In [1]:
import nltk
from nltk.tokenize import word_tokenize
from nltk.stem import PorterStemmer
from nltk.stem import WordNetLemmatizer

nltk.download('punkt')
nltk.download('wordnet')

# Sample text
text = "Morphological analysis involves breaking down words into their constituent morphemes."

# Tokenization: Split the text into words
tokens = word_tokenize(text)

# Initialize a stemmer and lemmatizer
stemmer = PorterStemmer()
lemmatizer = WordNetLemmatizer()

# Stemming: Reduce words to their root form using Porter Stemmer
stemmed_tokens = [stemmer.stem(token) for token in tokens]

# Lemmatization: Reduce words to their base or dictionary form
lemmatized_tokens = [lemmatizer.lemmatize(token) for token in tokens]

# Display the results
print("Original Text:")
print(text)
print("\nTokenization:")
print(tokens)
print("\nStemming:")
print(stemmed_tokens)
print("\nLemmatization:")
print(lemmatized_tokens)


[nltk_data] Downloading package punkt to
[nltk_data]     C:\Users\choud\AppData\Roaming\nltk_data...
[nltk_data]   Package punkt is already up-to-date!
[nltk_data] Downloading package wordnet to
[nltk_data]     C:\Users\choud\AppData\Roaming\nltk_data...
[nltk_data]   Package wordnet is already up-to-date!


Original Text:
Morphological analysis involves breaking down words into their constituent morphemes.

Tokenization:
['Morphological', 'analysis', 'involves', 'breaking', 'down', 'words', 'into', 'their', 'constituent', 'morphemes', '.']

Stemming:
['morpholog', 'analysi', 'involv', 'break', 'down', 'word', 'into', 'their', 'constitu', 'morphem', '.']

Lemmatization:
['Morphological', 'analysis', 'involves', 'breaking', 'down', 'word', 'into', 'their', 'constituent', 'morpheme', '.']


In [5]:
import re
import nltk
from nltk.corpus import stopwords
from nltk.tokenize import word_tokenize
from nltk.stem import PorterStemmer
from nltk.stem import WordNetLemmatizer

nltk.download('wordnet')
text = 'This is assumed to be a list of tokens that have been previously processed and cleaned, likely by removing non-alphanumeric characters and converting the tokens to lowercase.'

tokens = word_tokenize(text)

filtered_tokens = [re.sub(r'[^a-zA-Z0-9]', '', token) for token in tokens]

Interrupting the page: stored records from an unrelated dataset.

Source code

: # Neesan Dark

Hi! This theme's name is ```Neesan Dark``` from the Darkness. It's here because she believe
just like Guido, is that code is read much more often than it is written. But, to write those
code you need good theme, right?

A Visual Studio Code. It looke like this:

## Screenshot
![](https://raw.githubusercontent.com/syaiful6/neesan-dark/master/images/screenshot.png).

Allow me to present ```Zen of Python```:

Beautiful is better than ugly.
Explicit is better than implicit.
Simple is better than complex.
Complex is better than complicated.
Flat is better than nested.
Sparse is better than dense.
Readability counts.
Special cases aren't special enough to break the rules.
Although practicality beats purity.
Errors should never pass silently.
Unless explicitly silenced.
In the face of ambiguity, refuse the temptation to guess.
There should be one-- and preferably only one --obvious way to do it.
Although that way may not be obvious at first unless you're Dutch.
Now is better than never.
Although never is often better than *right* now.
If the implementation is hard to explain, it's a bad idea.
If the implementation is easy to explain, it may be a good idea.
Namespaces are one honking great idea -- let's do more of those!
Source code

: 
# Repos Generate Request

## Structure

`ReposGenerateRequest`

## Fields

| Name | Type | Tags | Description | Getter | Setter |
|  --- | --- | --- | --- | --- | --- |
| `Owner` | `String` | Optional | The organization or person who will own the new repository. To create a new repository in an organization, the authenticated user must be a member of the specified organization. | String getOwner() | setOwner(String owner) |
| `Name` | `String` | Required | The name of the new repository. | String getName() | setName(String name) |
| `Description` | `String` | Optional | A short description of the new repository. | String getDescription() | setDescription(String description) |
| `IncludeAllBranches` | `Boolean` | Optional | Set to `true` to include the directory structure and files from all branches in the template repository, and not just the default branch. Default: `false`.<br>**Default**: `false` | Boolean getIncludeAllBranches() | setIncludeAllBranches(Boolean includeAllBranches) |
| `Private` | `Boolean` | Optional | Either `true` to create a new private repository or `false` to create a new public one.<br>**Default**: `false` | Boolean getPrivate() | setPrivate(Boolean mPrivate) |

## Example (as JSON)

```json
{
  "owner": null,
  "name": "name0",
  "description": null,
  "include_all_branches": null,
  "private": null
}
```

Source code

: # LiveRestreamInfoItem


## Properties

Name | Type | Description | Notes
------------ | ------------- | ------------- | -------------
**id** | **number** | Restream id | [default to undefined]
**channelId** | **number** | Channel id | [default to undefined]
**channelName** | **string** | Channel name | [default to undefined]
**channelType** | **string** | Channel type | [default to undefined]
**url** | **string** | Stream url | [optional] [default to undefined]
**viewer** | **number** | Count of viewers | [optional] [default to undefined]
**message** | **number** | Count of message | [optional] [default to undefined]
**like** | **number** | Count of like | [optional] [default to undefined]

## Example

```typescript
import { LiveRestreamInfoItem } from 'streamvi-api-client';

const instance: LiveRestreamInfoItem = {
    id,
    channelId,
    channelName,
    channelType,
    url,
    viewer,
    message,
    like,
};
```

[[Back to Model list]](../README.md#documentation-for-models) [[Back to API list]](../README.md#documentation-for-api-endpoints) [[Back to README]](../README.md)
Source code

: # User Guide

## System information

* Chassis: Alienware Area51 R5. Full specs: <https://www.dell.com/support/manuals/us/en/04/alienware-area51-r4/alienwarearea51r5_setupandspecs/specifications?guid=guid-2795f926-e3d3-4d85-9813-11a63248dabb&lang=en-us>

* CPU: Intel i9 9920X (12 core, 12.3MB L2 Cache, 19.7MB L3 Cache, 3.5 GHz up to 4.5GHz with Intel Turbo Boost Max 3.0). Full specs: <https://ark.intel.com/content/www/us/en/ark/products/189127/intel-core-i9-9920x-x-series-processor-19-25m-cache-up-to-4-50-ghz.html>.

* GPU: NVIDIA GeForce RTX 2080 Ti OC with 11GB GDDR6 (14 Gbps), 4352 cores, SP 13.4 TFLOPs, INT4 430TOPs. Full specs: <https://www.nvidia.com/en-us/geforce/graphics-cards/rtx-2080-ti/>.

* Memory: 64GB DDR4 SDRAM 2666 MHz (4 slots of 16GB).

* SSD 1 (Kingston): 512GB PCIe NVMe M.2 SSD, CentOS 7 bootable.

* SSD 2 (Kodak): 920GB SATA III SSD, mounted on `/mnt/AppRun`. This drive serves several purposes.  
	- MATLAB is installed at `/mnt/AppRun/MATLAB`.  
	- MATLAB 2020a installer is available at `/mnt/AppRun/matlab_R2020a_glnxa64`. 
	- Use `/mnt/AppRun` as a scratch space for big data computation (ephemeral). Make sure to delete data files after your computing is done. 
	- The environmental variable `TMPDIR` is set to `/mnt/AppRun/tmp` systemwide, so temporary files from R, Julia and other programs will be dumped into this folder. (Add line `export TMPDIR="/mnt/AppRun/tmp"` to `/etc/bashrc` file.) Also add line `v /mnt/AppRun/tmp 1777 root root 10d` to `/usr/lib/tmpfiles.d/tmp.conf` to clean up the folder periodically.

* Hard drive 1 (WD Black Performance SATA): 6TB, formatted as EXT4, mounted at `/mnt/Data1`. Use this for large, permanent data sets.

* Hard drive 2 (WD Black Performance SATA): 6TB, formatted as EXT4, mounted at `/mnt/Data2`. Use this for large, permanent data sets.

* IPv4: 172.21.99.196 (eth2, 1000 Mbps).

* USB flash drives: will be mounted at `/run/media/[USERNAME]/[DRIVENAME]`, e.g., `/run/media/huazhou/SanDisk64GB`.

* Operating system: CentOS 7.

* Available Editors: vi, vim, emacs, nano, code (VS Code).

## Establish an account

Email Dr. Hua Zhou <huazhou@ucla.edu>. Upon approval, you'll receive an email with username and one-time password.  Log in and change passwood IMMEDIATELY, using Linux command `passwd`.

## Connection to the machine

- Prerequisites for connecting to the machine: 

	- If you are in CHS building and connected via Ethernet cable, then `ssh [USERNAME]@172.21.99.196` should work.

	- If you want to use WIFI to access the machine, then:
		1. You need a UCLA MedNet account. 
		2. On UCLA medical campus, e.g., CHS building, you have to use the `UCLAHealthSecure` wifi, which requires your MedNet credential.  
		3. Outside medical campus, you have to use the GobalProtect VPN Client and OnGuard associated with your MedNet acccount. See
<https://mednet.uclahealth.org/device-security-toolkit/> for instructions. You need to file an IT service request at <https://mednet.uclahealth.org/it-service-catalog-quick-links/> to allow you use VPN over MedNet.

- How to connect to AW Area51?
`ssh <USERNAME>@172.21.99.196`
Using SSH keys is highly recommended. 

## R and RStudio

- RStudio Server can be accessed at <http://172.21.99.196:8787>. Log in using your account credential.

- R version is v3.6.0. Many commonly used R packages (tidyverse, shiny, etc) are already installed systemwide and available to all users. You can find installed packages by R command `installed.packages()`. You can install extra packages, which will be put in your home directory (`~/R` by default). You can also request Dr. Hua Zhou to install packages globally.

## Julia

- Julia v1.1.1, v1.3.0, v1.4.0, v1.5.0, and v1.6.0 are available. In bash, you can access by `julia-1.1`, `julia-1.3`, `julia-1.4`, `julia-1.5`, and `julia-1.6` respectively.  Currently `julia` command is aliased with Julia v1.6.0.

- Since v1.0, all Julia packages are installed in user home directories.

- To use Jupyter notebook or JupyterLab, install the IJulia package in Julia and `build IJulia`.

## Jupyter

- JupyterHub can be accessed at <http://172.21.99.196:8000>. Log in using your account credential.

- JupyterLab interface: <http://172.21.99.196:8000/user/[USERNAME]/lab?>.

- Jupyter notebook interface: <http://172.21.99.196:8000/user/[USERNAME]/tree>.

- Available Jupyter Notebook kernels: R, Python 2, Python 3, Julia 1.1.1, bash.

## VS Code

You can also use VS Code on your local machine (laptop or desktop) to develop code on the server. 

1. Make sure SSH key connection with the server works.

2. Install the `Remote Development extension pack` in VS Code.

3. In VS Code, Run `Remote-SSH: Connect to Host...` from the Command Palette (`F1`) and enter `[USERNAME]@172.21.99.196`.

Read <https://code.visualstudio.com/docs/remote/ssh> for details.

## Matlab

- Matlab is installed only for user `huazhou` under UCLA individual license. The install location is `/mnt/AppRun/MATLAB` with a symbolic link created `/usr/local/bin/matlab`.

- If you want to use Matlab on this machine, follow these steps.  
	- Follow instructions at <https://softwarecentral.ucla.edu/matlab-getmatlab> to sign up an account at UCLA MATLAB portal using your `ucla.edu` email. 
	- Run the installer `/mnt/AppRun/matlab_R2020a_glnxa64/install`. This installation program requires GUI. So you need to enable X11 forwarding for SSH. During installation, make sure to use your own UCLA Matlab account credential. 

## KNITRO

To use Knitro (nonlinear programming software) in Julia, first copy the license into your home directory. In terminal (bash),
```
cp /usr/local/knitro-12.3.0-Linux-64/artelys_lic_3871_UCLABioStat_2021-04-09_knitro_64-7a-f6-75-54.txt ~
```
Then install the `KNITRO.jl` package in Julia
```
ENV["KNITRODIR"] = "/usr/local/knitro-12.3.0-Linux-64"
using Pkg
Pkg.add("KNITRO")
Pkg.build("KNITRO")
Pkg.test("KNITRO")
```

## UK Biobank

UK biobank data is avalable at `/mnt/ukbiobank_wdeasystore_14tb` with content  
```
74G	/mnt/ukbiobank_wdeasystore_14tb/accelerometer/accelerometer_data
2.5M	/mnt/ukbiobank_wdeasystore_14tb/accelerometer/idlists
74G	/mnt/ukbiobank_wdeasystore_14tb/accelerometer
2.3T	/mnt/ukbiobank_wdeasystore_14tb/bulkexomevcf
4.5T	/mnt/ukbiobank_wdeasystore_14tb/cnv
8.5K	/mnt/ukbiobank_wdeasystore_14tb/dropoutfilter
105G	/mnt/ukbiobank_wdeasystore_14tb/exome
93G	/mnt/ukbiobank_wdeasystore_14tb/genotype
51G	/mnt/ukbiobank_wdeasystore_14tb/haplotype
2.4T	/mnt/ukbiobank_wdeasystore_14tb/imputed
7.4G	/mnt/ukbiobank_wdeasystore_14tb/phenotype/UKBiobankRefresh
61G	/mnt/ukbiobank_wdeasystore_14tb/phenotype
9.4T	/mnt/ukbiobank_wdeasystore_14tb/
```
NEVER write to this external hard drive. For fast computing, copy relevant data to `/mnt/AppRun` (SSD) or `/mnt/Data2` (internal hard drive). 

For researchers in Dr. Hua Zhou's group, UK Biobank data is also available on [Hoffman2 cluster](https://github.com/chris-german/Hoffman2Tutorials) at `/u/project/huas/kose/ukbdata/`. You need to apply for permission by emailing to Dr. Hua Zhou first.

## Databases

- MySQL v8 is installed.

stop_words = stopwords.words('english')
filtered_tokens_no_stop_words = [token for token in filtered_tokens if token not in stop_words]


# Stemming
stemmer = PorterStemmer()
stemmed_tokens = [stemmer.stem(token) for token in filtered_tokens_no_stop_words]

# Lemmatization
lemmatizer = WordNetLemmatizer()
lemmatized_tokens = [lemmatizer.lemmatize(token) for token in filtered_tokens_no_stop_words]

print(f'Filtered tokens - \n{filtered_tokens}\n')
print(f'Stop words removal - \n{filtered_tokens_no_stop_words}\n')
print(f'Stemmed tokens - \n{stemmed_tokens}\n')
print(f'Lemmatized tokens - \n{lemmatized_tokens}\n')

[nltk_data] Downloading package wordnet to
[nltk_data]     C:\Users\nidhi\AppData\Roaming\nltk_data...


Filtered tokens - 
['This', 'is', 'assumed', 'to', 'be', 'a', 'list', 'of', 'tokens', 'that', 'have', 'been', 'previously', 'processed', 'and', 'cleaned', '', 'likely', 'by', 'removing', 'nonalphanumeric', 'characters', 'and', 'converting', 'the', 'tokens', 'to', 'lowercase', '']

Stop words removal - 
['This', 'assumed', 'list', 'tokens', 'previously', 'processed', 'cleaned', '', 'likely', 'removing', 'nonalphanumeric', 'characters', 'converting', 'tokens', 'lowercase', '']

Stemmed tokens - 
['thi', 'assum', 'list', 'token', 'previous', 'process', 'clean', '', 'like', 'remov', 'nonalphanumer', 'charact', 'convert', 'token', 'lowercas', '']

Lemmatized tokens - 
['This', 'assumed', 'list', 'token', 'previously', 'processed', 'cleaned', '', 'likely', 'removing', 'nonalphanumeric', 'character', 'converting', 'token', 'lowercase', '']



Stemming and lemmatization are both text normalization techniques used in natural language processing (NLP) and information retrieval to reduce words to their base or root forms. While they serve the same fundamental purpose, they achieve this goal using different approaches and have distinct characteristics:

1. Stemming:

Approach: Stemming algorithms reduce words to their stem by removing common prefixes or suffixes. Stemmers use heuristic rules to cut off prefixes or suffixes to obtain the base form of a word.
Result: The resulting stems may not be valid words; they are simply substrings that have linguistic meaning. For example, "running" and "ran" would both be stemmed to "run."
Speed: Stemming is generally faster because it uses simple rules and string manipulation techniques.
Example: For the word "running," a stemming algorithm might remove the "-ing" suffix, resulting in the stem "run."

2. Lemmatization:

Approach: Lemmatization, on the other hand, reduces words to their lemma or dictionary form. Lemmatizers use vocabulary and morphological analysis to find the lemma that represents the word's base form.
Result: The resulting lemmas are actual words found in the dictionary and have valid linguistic meanings. Lemmatization ensures that words are reduced to their proper dictionary form.
Accuracy: Lemmatization is more accurate than stemming because it takes into account the word's meaning and context.
Example: For the word "running," a lemmatization algorithm would map it to the lemma "run," considering its correct grammatical and semantic form.

Key Differences:

Stemming is faster but may not always produce valid words, whereas lemmatization is slower but ensures valid words are obtained.
Lemmatization considers the context and meaning of words, making it more accurate than stemming.
Stemming is useful when speed is a priority, and slight inaccuracies or non-words are acceptable. Lemmatization is preferable when accuracy and meaningful results are crucial, such as in language understanding applications.